Im Stress: Aschaffenburgs Torwart Stefan Steigerwald - hier nimmt er FC-Kapitän Michael Plänitz als Unterlage - musste einige Male brenzlige Situationen in seinem Strafraum klären. Bei den drei Toren war er machtlos. Bild: ref

Sven Seitz mit einem präzisen Schuss ins Eck, Sven Seitz mit einem Lupfer über den Torwart, Frank Lincke mit einem Kopfball - mit drei Toren vor der Pause zerlegte der FC Amberg die Mannschaft aus Aschaffenburg. Was in Abschnitt zwei kam, war "Kritik auf hohem Niveau" von FC-Trainer Timo Rost.

Die Zahl des Tages am Samstag für den FC Amberg?
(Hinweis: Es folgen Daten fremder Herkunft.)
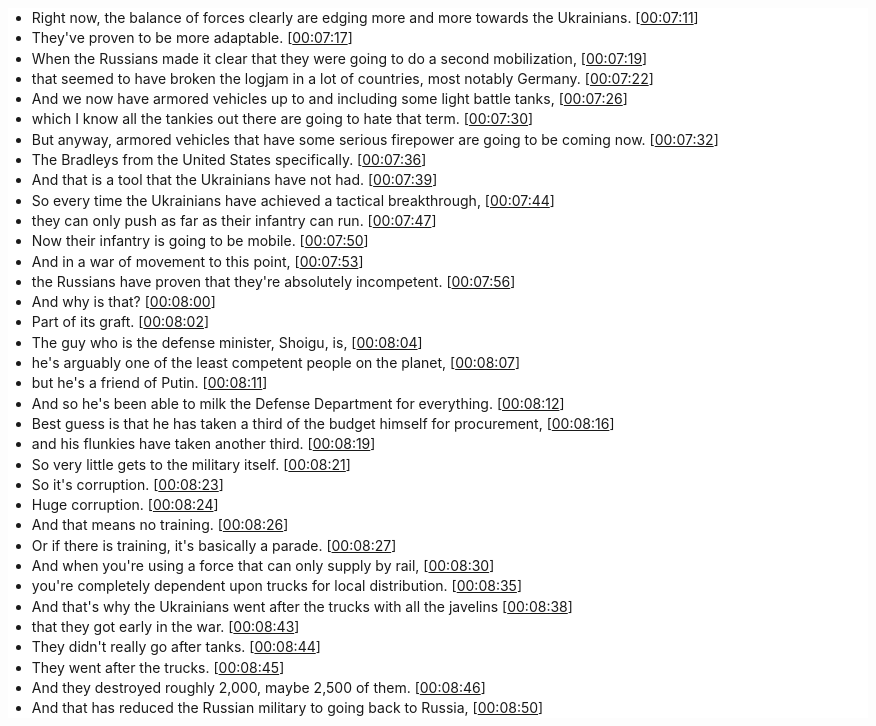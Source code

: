 *  Right now, the balance of forces clearly are edging more and more towards the Ukrainians. [[00:07:11](https://www.youtube.com/watch?v=jJTw3SzrlQM&t=431.0s)]
*  They've proven to be more adaptable. [[00:07:17](https://www.youtube.com/watch?v=jJTw3SzrlQM&t=437.0s)]
*  When the Russians made it clear that they were going to do a second mobilization, [[00:07:19](https://www.youtube.com/watch?v=jJTw3SzrlQM&t=439.0s)]
*  that seemed to have broken the logjam in a lot of countries, most notably Germany. [[00:07:22](https://www.youtube.com/watch?v=jJTw3SzrlQM&t=442.0s)]
*  And we now have armored vehicles up to and including some light battle tanks, [[00:07:26](https://www.youtube.com/watch?v=jJTw3SzrlQM&t=446.0s)]
*  which I know all the tankies out there are going to hate that term. [[00:07:30](https://www.youtube.com/watch?v=jJTw3SzrlQM&t=450.0s)]
*  But anyway, armored vehicles that have some serious firepower are going to be coming now. [[00:07:32](https://www.youtube.com/watch?v=jJTw3SzrlQM&t=452.0s)]
*  The Bradleys from the United States specifically. [[00:07:36](https://www.youtube.com/watch?v=jJTw3SzrlQM&t=456.0s)]
*  And that is a tool that the Ukrainians have not had. [[00:07:39](https://www.youtube.com/watch?v=jJTw3SzrlQM&t=459.0s)]
*  So every time the Ukrainians have achieved a tactical breakthrough, [[00:07:44](https://www.youtube.com/watch?v=jJTw3SzrlQM&t=464.0s)]
*  they can only push as far as their infantry can run. [[00:07:47](https://www.youtube.com/watch?v=jJTw3SzrlQM&t=467.0s)]
*  Now their infantry is going to be mobile. [[00:07:50](https://www.youtube.com/watch?v=jJTw3SzrlQM&t=470.0s)]
*  And in a war of movement to this point, [[00:07:53](https://www.youtube.com/watch?v=jJTw3SzrlQM&t=473.0s)]
*  the Russians have proven that they're absolutely incompetent. [[00:07:56](https://www.youtube.com/watch?v=jJTw3SzrlQM&t=476.0s)]
*  And why is that? [[00:08:00](https://www.youtube.com/watch?v=jJTw3SzrlQM&t=480.0s)]
*  Part of its graft. [[00:08:02](https://www.youtube.com/watch?v=jJTw3SzrlQM&t=482.0s)]
*  The guy who is the defense minister, Shoigu, is, [[00:08:04](https://www.youtube.com/watch?v=jJTw3SzrlQM&t=484.0s)]
*  he's arguably one of the least competent people on the planet, [[00:08:07](https://www.youtube.com/watch?v=jJTw3SzrlQM&t=487.0s)]
*  but he's a friend of Putin. [[00:08:11](https://www.youtube.com/watch?v=jJTw3SzrlQM&t=491.0s)]
*  And so he's been able to milk the Defense Department for everything. [[00:08:12](https://www.youtube.com/watch?v=jJTw3SzrlQM&t=492.0s)]
*  Best guess is that he has taken a third of the budget himself for procurement, [[00:08:16](https://www.youtube.com/watch?v=jJTw3SzrlQM&t=496.0s)]
*  and his flunkies have taken another third. [[00:08:19](https://www.youtube.com/watch?v=jJTw3SzrlQM&t=499.0s)]
*  So very little gets to the military itself. [[00:08:21](https://www.youtube.com/watch?v=jJTw3SzrlQM&t=501.0s)]
*  So it's corruption. [[00:08:23](https://www.youtube.com/watch?v=jJTw3SzrlQM&t=503.0s)]
*  Huge corruption. [[00:08:24](https://www.youtube.com/watch?v=jJTw3SzrlQM&t=504.0s)]
*  And that means no training. [[00:08:26](https://www.youtube.com/watch?v=jJTw3SzrlQM&t=506.0s)]
*  Or if there is training, it's basically a parade. [[00:08:27](https://www.youtube.com/watch?v=jJTw3SzrlQM&t=507.0s)]
*  And when you're using a force that can only supply by rail, [[00:08:30](https://www.youtube.com/watch?v=jJTw3SzrlQM&t=510.0s)]
*  you're completely dependent upon trucks for local distribution. [[00:08:35](https://www.youtube.com/watch?v=jJTw3SzrlQM&t=515.0s)]
*  And that's why the Ukrainians went after the trucks with all the javelins [[00:08:38](https://www.youtube.com/watch?v=jJTw3SzrlQM&t=518.0s)]
*  that they got early in the war. [[00:08:43](https://www.youtube.com/watch?v=jJTw3SzrlQM&t=523.0s)]
*  They didn't really go after tanks. [[00:08:44](https://www.youtube.com/watch?v=jJTw3SzrlQM&t=524.0s)]
*  They went after the trucks. [[00:08:45](https://www.youtube.com/watch?v=jJTw3SzrlQM&t=525.0s)]
*  And they destroyed roughly 2,000, maybe 2,500 of them. [[00:08:46](https://www.youtube.com/watch?v=jJTw3SzrlQM&t=526.0s)]
*  And that has reduced the Russian military to going back to Russia, [[00:08:50](https://www.youtube.com/watch?v=jJTw3SzrlQM&t=530.0s)]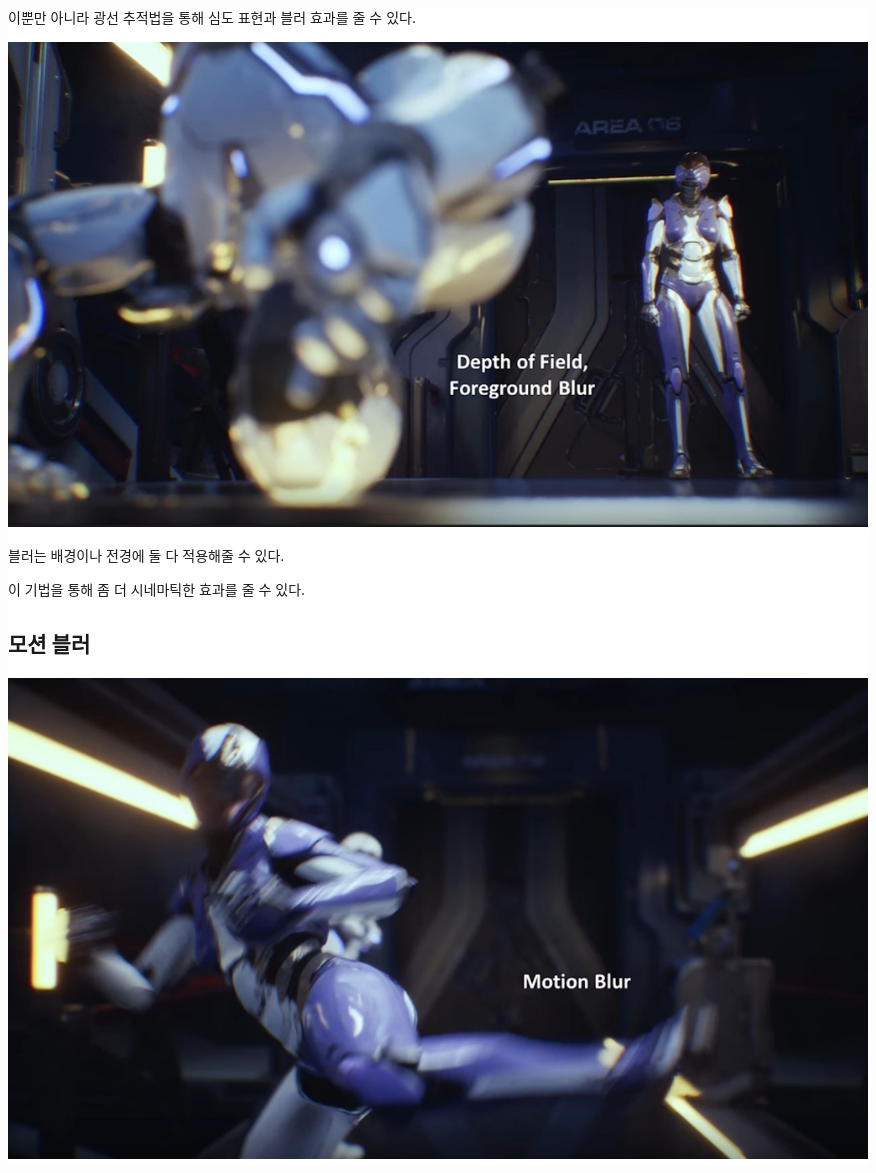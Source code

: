 이뿐만 아니라 광선 추적법을 통해 심도 표현과 블러 효과를 줄 수 있다.

![DoFForgroundBlur](/Images/RayTracingEssentials/DoFForgroundBlur.jpeg)

블러는 배경이나 전경에 둘 다 적용해줄 수 있다.

이 기법을 통해 좀 더 시네마틱한 효과를 줄 수 있다.

## 모션 블러

![MotionBlur](/Images/RayTracingEssentials/MotionBlur.jpeg)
Die "3". 3:0 (3:0) bezwang der FC den SV Viktoria Aschaffenburg, holte damit den dritten Sieg in Folge, blieb zum dritten Mal hintereinander ohne Gegentor und hat jetzt 33 Punkte auf dem Konto. Das wichtigste aber waren Trainer Timo Rost die drei Punkte: "Es ist nicht selbstverständlich, so einen Gegner auf diese Weise zu bezwingen. Wir haben wenig zugelassen und haben die Tore zum richtigen Zeitpunkt gemacht - das war der Schlüssel für diesen verdienten Sieg."
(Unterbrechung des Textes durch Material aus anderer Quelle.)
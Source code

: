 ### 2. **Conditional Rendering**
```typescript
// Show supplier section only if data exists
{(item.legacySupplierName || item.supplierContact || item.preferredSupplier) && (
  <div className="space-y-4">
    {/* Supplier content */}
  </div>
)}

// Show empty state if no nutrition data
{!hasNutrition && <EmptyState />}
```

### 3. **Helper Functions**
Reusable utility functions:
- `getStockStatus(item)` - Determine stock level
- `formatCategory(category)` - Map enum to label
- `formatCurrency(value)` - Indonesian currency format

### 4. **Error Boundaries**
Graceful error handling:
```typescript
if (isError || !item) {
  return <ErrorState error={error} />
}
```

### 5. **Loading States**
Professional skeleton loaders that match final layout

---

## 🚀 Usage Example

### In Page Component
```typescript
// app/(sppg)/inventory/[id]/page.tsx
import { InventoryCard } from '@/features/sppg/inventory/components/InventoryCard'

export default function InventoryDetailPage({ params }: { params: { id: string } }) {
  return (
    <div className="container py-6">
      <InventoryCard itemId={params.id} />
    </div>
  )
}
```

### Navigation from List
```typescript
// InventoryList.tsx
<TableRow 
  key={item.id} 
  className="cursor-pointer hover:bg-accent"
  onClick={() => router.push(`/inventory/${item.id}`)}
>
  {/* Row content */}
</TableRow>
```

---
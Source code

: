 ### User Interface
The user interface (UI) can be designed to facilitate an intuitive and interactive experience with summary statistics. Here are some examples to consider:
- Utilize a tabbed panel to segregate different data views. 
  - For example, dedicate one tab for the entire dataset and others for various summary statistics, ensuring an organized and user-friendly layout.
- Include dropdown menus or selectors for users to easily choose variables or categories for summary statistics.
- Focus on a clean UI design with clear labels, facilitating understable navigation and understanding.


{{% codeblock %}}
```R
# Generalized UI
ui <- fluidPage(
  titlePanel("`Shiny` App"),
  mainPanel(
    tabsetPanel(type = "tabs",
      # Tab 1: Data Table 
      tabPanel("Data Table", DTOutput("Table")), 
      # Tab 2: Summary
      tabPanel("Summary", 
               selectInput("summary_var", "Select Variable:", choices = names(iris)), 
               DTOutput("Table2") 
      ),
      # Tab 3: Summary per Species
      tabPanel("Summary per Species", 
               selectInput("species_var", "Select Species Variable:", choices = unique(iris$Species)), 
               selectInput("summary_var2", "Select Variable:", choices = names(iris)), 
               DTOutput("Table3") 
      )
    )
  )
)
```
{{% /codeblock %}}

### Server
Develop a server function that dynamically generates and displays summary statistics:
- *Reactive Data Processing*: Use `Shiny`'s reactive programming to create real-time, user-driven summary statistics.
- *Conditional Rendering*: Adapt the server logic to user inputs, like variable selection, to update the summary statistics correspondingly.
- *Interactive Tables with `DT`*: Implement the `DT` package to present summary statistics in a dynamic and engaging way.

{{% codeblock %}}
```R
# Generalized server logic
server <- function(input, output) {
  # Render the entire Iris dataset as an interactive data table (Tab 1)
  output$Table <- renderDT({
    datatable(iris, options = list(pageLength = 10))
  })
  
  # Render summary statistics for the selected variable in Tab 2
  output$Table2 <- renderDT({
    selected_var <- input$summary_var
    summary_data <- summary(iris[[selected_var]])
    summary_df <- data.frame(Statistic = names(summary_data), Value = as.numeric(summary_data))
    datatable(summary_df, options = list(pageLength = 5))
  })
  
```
Die als Tabellenzweiter angereisten Aschaffenburger hatten sich mehr vorgestellt. Ein Plan, der schnell als gescheitert gelten musste, wusste auch deren Trainer Slobodan Komljenovic: "Wir haben drei Tore hergeschenkt, waren in der ersten Hälfte gar nicht auf dem Feld. Aber für uns ist das kein Drama - alle Spiele können wir halt auch nicht gewinnen." Eine lockere Aussage, die eines unterschlägt: Dass der FC einen Aschaffenburger Sieg einfach nicht zuließ.
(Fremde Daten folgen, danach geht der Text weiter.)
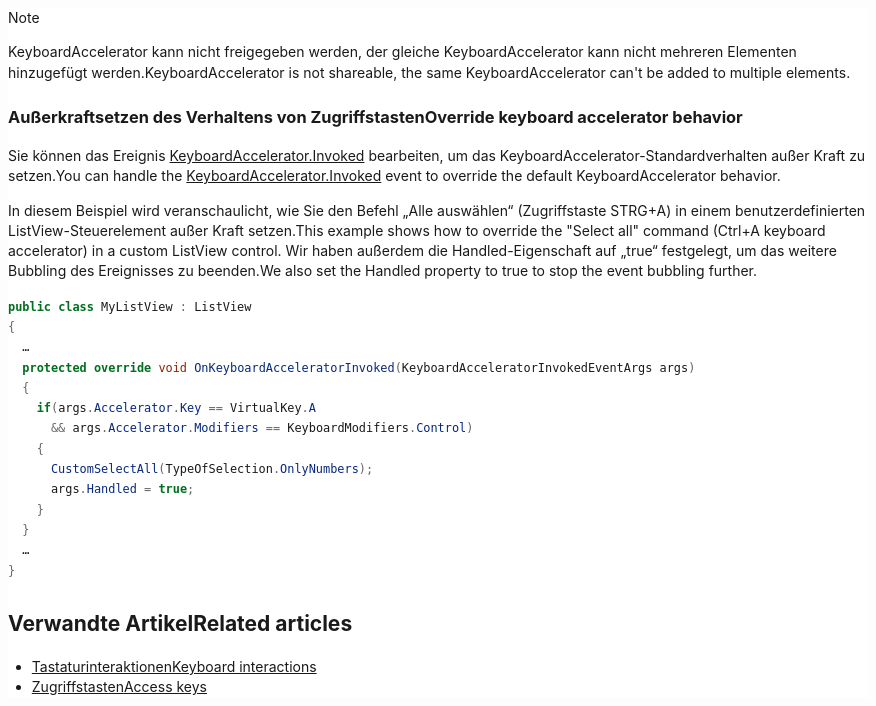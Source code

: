 > [!NOTE]
> <span data-ttu-id="53ed2-339">KeyboardAccelerator kann nicht freigegeben werden, der gleiche KeyboardAccelerator kann nicht mehreren Elementen hinzugefügt werden.</span><span class="sxs-lookup"><span data-stu-id="53ed2-339">KeyboardAccelerator is not shareable, the same KeyboardAccelerator can't be added to multiple elements.</span></span>

### <a name="override-keyboard-accelerator-behavior"></a><span data-ttu-id="53ed2-340">Außerkraftsetzen des Verhaltens von Zugriffstasten</span><span class="sxs-lookup"><span data-stu-id="53ed2-340">Override keyboard accelerator behavior</span></span>

<span data-ttu-id="53ed2-341">Sie können das Ereignis [KeyboardAccelerator.Invoked](https://docs.microsoft.com/uwp/api/windows.ui.xaml.input.keyboardaccelerator.Invoked) bearbeiten, um das KeyboardAccelerator-Standardverhalten außer Kraft zu setzen.</span><span class="sxs-lookup"><span data-stu-id="53ed2-341">You can handle the [KeyboardAccelerator.Invoked](https://docs.microsoft.com/uwp/api/windows.ui.xaml.input.keyboardaccelerator.Invoked) event to override the default KeyboardAccelerator behavior.</span></span>

<span data-ttu-id="53ed2-342">In diesem Beispiel wird veranschaulicht, wie Sie den Befehl „Alle auswählen“ (Zugriffstaste STRG+A) in einem benutzerdefinierten ListView-Steuerelement außer Kraft setzen.</span><span class="sxs-lookup"><span data-stu-id="53ed2-342">This example shows how to override the "Select all" command (Ctrl+A keyboard accelerator) in a custom ListView control.</span></span> <span data-ttu-id="53ed2-343">Wir haben außerdem die Handled-Eigenschaft auf „true“ festgelegt, um das weitere Bubbling des Ereignisses zu beenden.</span><span class="sxs-lookup"><span data-stu-id="53ed2-343">We also set the Handled property to true to stop the event bubbling further.</span></span>

```csharp
public class MyListView : ListView
{
  …
  protected override void OnKeyboardAcceleratorInvoked(KeyboardAcceleratorInvokedEventArgs args) 
  {
    if(args.Accelerator.Key == VirtualKey.A 
      && args.Accelerator.Modifiers == KeyboardModifiers.Control)
    {
      CustomSelectAll(TypeOfSelection.OnlyNumbers); 
      args.Handled = true;
    }
  }
  …
}
```

## <a name="related-articles"></a><span data-ttu-id="53ed2-344">Verwandte Artikel</span><span class="sxs-lookup"><span data-stu-id="53ed2-344">Related articles</span></span>

* [<span data-ttu-id="53ed2-345">Tastaturinteraktionen</span><span class="sxs-lookup"><span data-stu-id="53ed2-345">Keyboard interactions</span></span>](keyboard-interactions.md)
* [<span data-ttu-id="53ed2-346">Zugriffstasten</span><span class="sxs-lookup"><span data-stu-id="53ed2-346">Access keys</span></span>](access-keys.md)
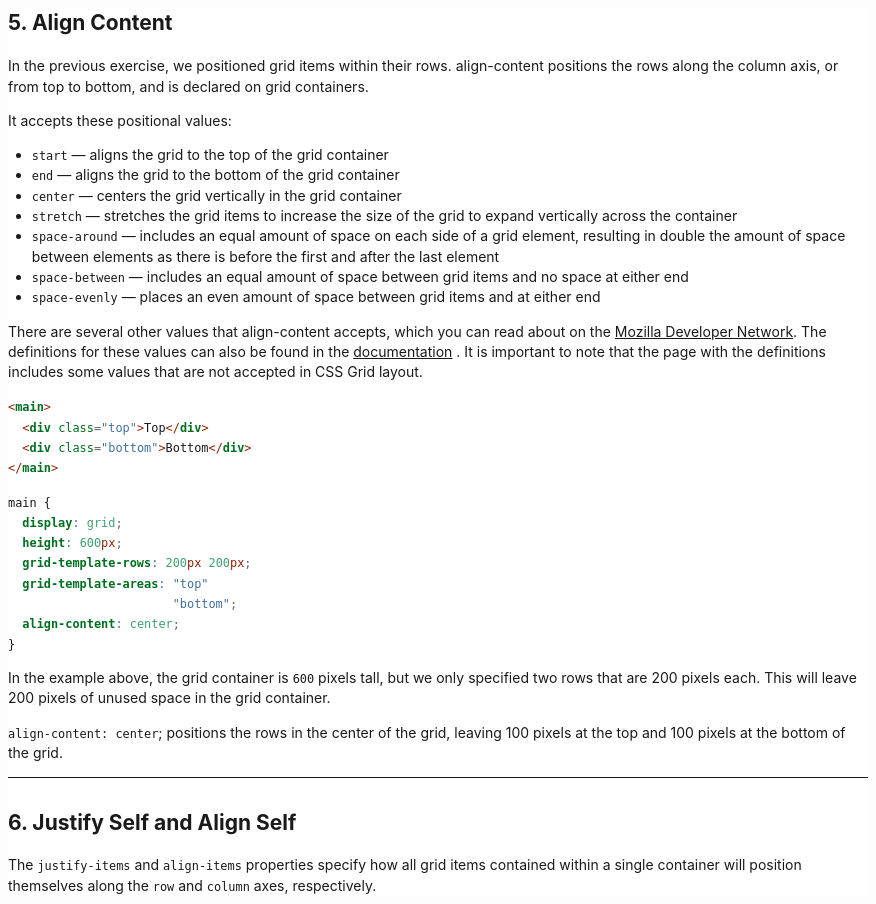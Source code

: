 
## 5. Align Content ##

In the previous exercise, we positioned grid items within their rows. align-content positions the rows along the column axis, or from top to bottom, and is declared on grid containers.

It accepts these positional values:

* `start` — aligns the grid to the top of the grid container
* `end` — aligns the grid to the bottom of the grid container
* `center` — centers the grid vertically in the grid container
* `stretch` — stretches the grid items to increase the size of the grid to expand vertically across the container
* `space-around` — includes an equal amount of space on each side of a grid element, resulting in double the amount of space between elements as there is before the first and after the last element
* `space-between` — includes an equal amount of space between grid items and no space at either end
* `space-evenly` — places an even amount of space between grid items and at either end

There are several other values that align-content accepts, which you can read about on the [Mozilla Developer Network](https://developer.mozilla.org/en-US/docs/Web/CSS/CSS_Grid_Layout/Box_Alignment_in_CSS_Grid_Layout#Aligning_the_grid_tracks_on_the_block_or_column_axis). The definitions for these values can also be found in the [documentation](https://developer.mozilla.org/en-US/docs/Web/CSS/align-content#Values) . It is important to note that the page with the definitions includes some values that are not accepted in CSS Grid layout.

```HTML
<main>
  <div class="top">Top</div>
  <div class="bottom">Bottom</div>
</main>
```

```CSS
main {
  display: grid;
  height: 600px;
  grid-template-rows: 200px 200px;
  grid-template-areas: "top"
                       "bottom"; 
  align-content: center;
}
```

In the example above, the grid container is `600` pixels tall, but we only specified two rows that are 200 pixels each. This will leave 200 pixels of unused space in the grid container.

`align-content: center`; positions the rows in the center of the grid, leaving 100 pixels at the top and 100 pixels at the bottom of the grid.

---

## 6. Justify Self and Align Self ##

The `justify-items` and `align-items` properties specify how all grid items contained within a single container will position themselves along the `row` and `column` axes, respectively.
Die Gäste begannen mit der fast gleichen Elf, die am vergangenen Wochenende Ammerthal mit 7:0 deklassierte. Für die angeschlagenen Michael Dietl und Benjamin Werner liefen beim FC Amberg Frank Lincke und Alexander Jobst auf, der nach seinem Nasenbeinbruch und seiner Operation mit einer Gesichtsmaske spielte. Nach einem ruhigen Beginn setzte Sven Seitz in der 13. Minute dann das erste Ausrufezeichen: Marco Wiedmann erkämpfte sich den Ball, legte zurück auf Seitz, der von halblinker Position abzog und durch die Beine von Viktoria-Verteidiger Dennis Löhr ins lange Eck zum 1:0 traf. Die Gäste erhöhten den Druck, allerdings ohne dominant oder gefährlich zu werden - das blieb weiterhin nur der FC. Und so wurde ein Befreiungsschlag von Michael Plänitz in der 27. Minute zu einer Vorlage für Sven Seitz, der im Laufduell gegen Abassin Alikhil schneller war und den herauskommenden Torhüter Stefan Steigerwald per Heber überwand. Nach einer guten halben Stunde kamen die an diesem Tag wie gelähmt wirkenden Gäste, die ja immerhin drei Akteure in den Top 10 der Liga-Torjäger haben, zu ihrer einzigen wirklich guten Chance, als Björn Schnitzer aus 20 Metern abzog und Matthias Götz im Amberger Tor zu einer Parade zwang. Mehr war von Aschaffenburg nicht zu sehen.

Der FC Amberg hingegen entschied die Partie noch vor der Pause. Nach einem kurz ausgeführten Eckball hatte Kai Hempel viel Zeit zum flanken, Julian Ceesay brachte den Ball per Kopf in die Mitte, wo Frank Lincke ebenfalls per Kopf mit seinem zweiten Saisontreffer das 3:0 besorgte (45.).

Im zweiten Abschnitt ließ der FC Aschaffenburg keine Möglichkeit, stand in der Defensive massiv, ohne aber Beton anzurühren. Abgesehen von einem Weitschuss von Roberto Desch (51.) hatte Matthias Götz nicht viel zu tun. Wenn es etwas zu kritisieren gibt, dann die Tatsache, dass der FC seine zahlreichen Konterchancen besser verwerten hätte müssen - das sah auch Timo Rost so, der von seinem Team fordert, "noch geiler auf Tore zu werden". Das sei aber "Kritik auf hohem Niveau" (Rost). Der FC zeigte 90 Minuten hochkonzentrierten Fußball, bei dem aus einer kompakten Defensive schnell umgeschaltet wurde. Wobei der Mann des Tages, der doppelte Torschütze Sven Seitz (sieben Tore), eines wusste: "Wenn wir nicht gegen Aubstadt nachlegen, ist dieser Sieg nichts wert."